Oxford City Council became the first UK authority to divest from fossil fuel companies in September 2014.

In 2011, the council had reduced their carbon footprint by 25% against a baseline of 2005/6, and continues to reduce carbon emissions from its own estate by 5% year on year.

In 2014, Oxford City Council was named 'Most Sustainable Local Authority' in the Public Sector Sustainability Awards. That same year, both the city and the county council implemented its own low emission zone (LEZ) for buses, making it UK's second LEZ after London because buses accounted for up to 80% of emissions in the city.

The council leads the Low Carbon Oxford network, a collaboration of over 40 organisations working together to reduce emissions in the city by 40% by 2020.

In 2021, both councils agreed to implement a zero emission zone (ZEZ) which came into force in February 2022, the first of its kind in Britain.
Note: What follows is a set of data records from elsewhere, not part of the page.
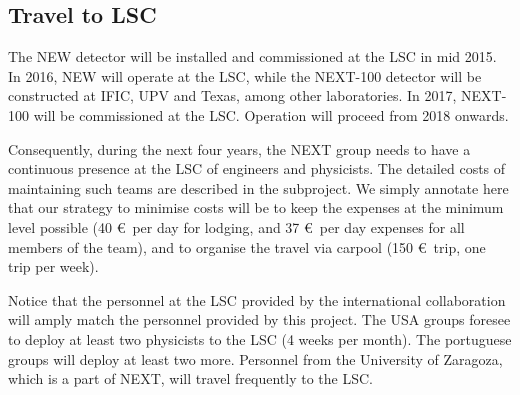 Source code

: \subsection{Travel to LSC}
The NEW detector will be installed and commissioned at the LSC in mid 2015. In 2016, NEW will operate at the LSC, while the NEXT-100 detector will be constructed at IFIC, UPV and Texas, among other laboratories. In 2017, NEXT-100 will be commissioned at the LSC. Operation will proceed from 2018 onwards.

Consequently, during the next four years, the NEXT group needs to have a continuous presence at the LSC of engineers and physicists. The detailed costs of maintaining such teams are described in the subproject. We simply annotate here that our strategy to minimise costs will be to keep the expenses at the minimum level possible (40 \euro\ per day for lodging, and 37 \euro\ per day expenses for all members of the team), and to organise the travel via carpool (150 \euro\ trip, one trip per week). 


Notice that the personnel at the LSC provided by the international collaboration will amply match the personnel provided by this project. The USA groups foresee to deploy at least two physicists to the LSC (4 weeks per month). The portuguese groups will deploy at least two more. Personnel from the University of Zaragoza, which is a part of NEXT, will travel frequently to the LSC. 

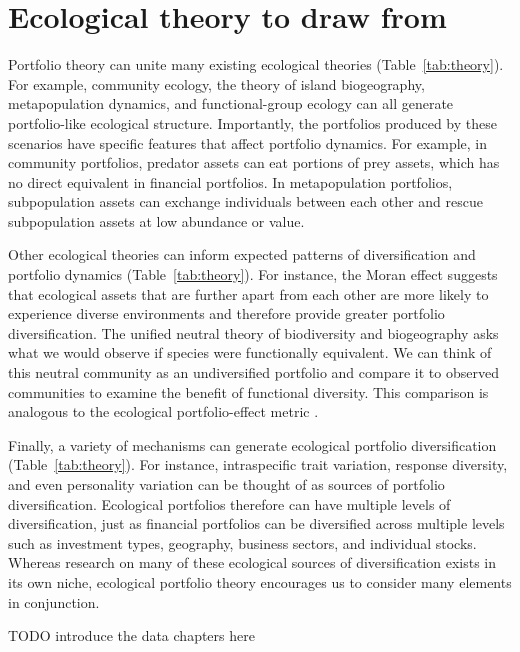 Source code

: \section{Ecological theory to draw from}\label{ecological-theory-to-draw-from}

Portfolio theory can unite many existing ecological theories (Table~\ref{tab:theory}). For example, community ecology, the theory of island biogeography, metapopulation dynamics, and functional-group ecology can all generate portfolio-like ecological structure. Importantly, the portfolios produced by these scenarios have specific features that affect portfolio dynamics. For example, in community portfolios, predator assets can eat portions of prey assets, which has no direct equivalent in financial portfolios. In metapopulation portfolios, subpopulation assets can exchange individuals between each other and rescue subpopulation assets at low abundance or value.

Other ecological theories can inform expected patterns of diversification and portfolio dynamics (Table~\ref{tab:theory}). For instance, the Moran effect suggests that ecological assets that are further apart from each other are more likely to experience diverse environments and therefore provide greater portfolio diversification. The unified neutral theory of biodiversity and biogeography asks what we would observe if species were functionally equivalent. We can think of this neutral community as an undiversified portfolio and compare it to observed communities to examine the benefit of functional diversity. This comparison is analogous to the ecological portfolio-effect metric \citep[e.g.][]{doak1998, schindler2010, anderson2015}.

Finally, a variety of mechanisms can generate ecological portfolio diversification (Table~\ref{tab:theory}). For instance, intraspecific trait variation, response diversity, and even personality variation can be thought of as sources of portfolio diversification. Ecological portfolios therefore can have multiple levels of diversification, just as financial portfolios can be diversified across multiple levels such as investment types, geography, business sectors, and individual stocks. Whereas research on many of these ecological sources of diversification exists in its own niche, ecological portfolio theory encourages us to consider many elements in conjunction.



TODO introduce the data chapters here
They also lead onto delivering the annual Low Carbon Oxford Week festival, which uses culture, creativity and, community to inspire local people to take action on climate change. In 2015, the festival saw over 60 local organisations partner to deliver over 100 events across the city and attract over 40,000 visitors.

In 2023, Oxford City Council voted to serve plant-based, vegan food at council events. Butchers and animal farmers protested the vote, which came after a similar policy was adopted by the Oxfordshire County Council.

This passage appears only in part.